His coach Greg Lumpkin from the John McEnroe’s satellite tennis academy on Long Island, flew in Monday to watch Kennedy play the semis and then the final, was thrilled with his disciple’s progress.

“Jack has had a phenomenal couple of weeks,’’ Lumpkin said. “He played some great competition, played terrific and had a good run. Ivan was just too good today. In the big moments Ivan came up with great shot. Every time he was clear in what he wanted to do, executed flawlessly and completely deserved to win.”

Ivanov, who possesses a huge serve and forehand, utilized his quick-strike attack to constantly put Kennedy on his heels. Although Kennedy mixed it up with drop shots and forays to the net, unless he put his volleys away, Ivanov would rip an inside-out forehand passing shot past him.

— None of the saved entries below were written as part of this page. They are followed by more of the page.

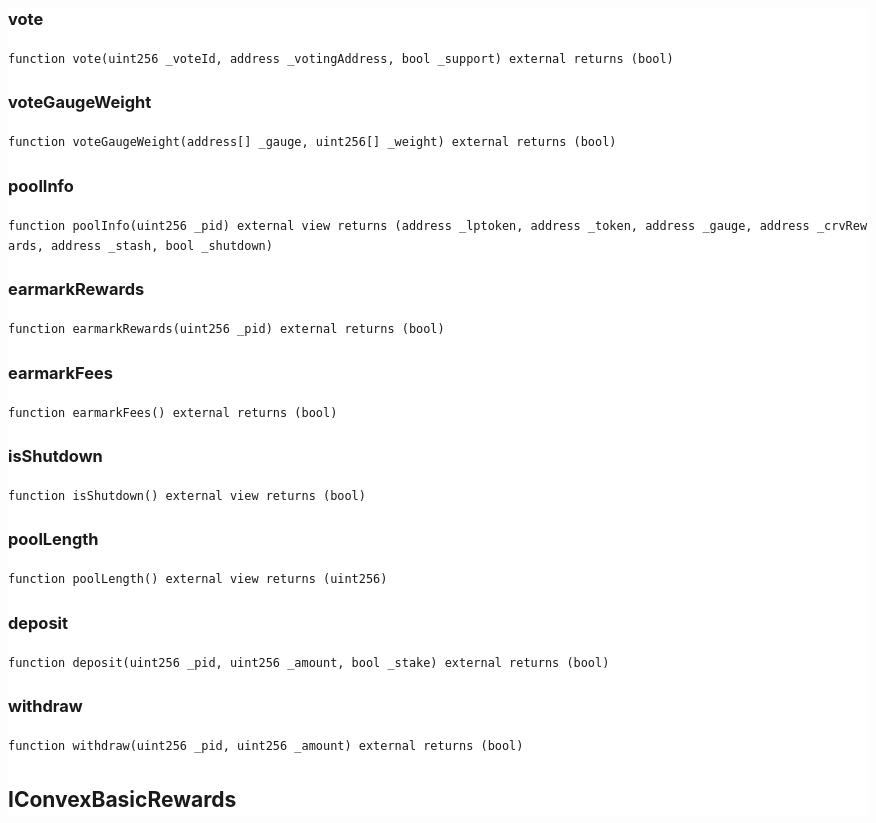 ### vote

```solidity
function vote(uint256 _voteId, address _votingAddress, bool _support) external returns (bool)
```

### voteGaugeWeight

```solidity
function voteGaugeWeight(address[] _gauge, uint256[] _weight) external returns (bool)
```

### poolInfo

```solidity
function poolInfo(uint256 _pid) external view returns (address _lptoken, address _token, address _gauge, address _crvRewards, address _stash, bool _shutdown)
```

### earmarkRewards

```solidity
function earmarkRewards(uint256 _pid) external returns (bool)
```

### earmarkFees

```solidity
function earmarkFees() external returns (bool)
```

### isShutdown

```solidity
function isShutdown() external view returns (bool)
```

### poolLength

```solidity
function poolLength() external view returns (uint256)
```

### deposit

```solidity
function deposit(uint256 _pid, uint256 _amount, bool _stake) external returns (bool)
```

### withdraw

```solidity
function withdraw(uint256 _pid, uint256 _amount) external returns (bool)
```

## IConvexBasicRewards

The unofficial count gave Ivanov 19 winners and 20 unforced errors to Kennedy’s 31 errors and five winners.

Ivanov blasted several aces that ricocheted off the back-fence banner, the tournament’s presenting sponsor, Laurel Springs School, the online school that many of the 800 Junior Orange Bowl entrants are enrolled in. FILA also helped sponsor the prestigious event.

Ivanov was reminded that he had to save five match points in his three-set victory (15-13 in decisive tiebreaker) over American Jack Secord in the quarterfinals just to remain in the tournament.

“I live for pressure,’’ said Ivanov, who gave up one game in his semifinal victory over Kuan-Shou Chen (17) of Taiwan. “I win. I fight and I continue. It’s nothing. It’s under-14. We’re going to see in the future.”

In the nearer future, Ivanov hopes to take a photo and possibly hit with his hero, Nadal, when he returns to his academy after spending Christmas with his family in his hometown of Varna.

“Maybe, I hope so,’’ laughed Ivanov, who will play ITF 18s next year.

On Monday, Korean Dongjae Kim, the ninth seed, downed Tabb Tuck, the second seed from Birmingham, Ala., 6-3, 6-1 to become the fifth Korean boy to win the Junior Orange Bowl 12s’ title, but first since Seongchan Hong and Hyeon Chung won back-to-back titles in 2009 and ’08 respectively.

In the boys’ 12s, top-seeded Taiki Takizawa, a Japanese native playing for Australia, took third place over No. 3 Tavish Pahwa of India, 6-3, 4-6, 6-2.

In the girls’ 12s Yui Komada (4) of Japan took third place over Haniya Minhas (3) of Pakistan in a 6-3, 2-6, 6-3 victory.

In the boys’ 14s back draw Chen (7) took third place in a walkover over injured Weiyi Kong of China.

In the girls’ 14s Aussie Emerson Jones downed Yihan Qu (2) of China, 6-4, 6-2, to avenge her loss to her in the finals of Eddie Herr.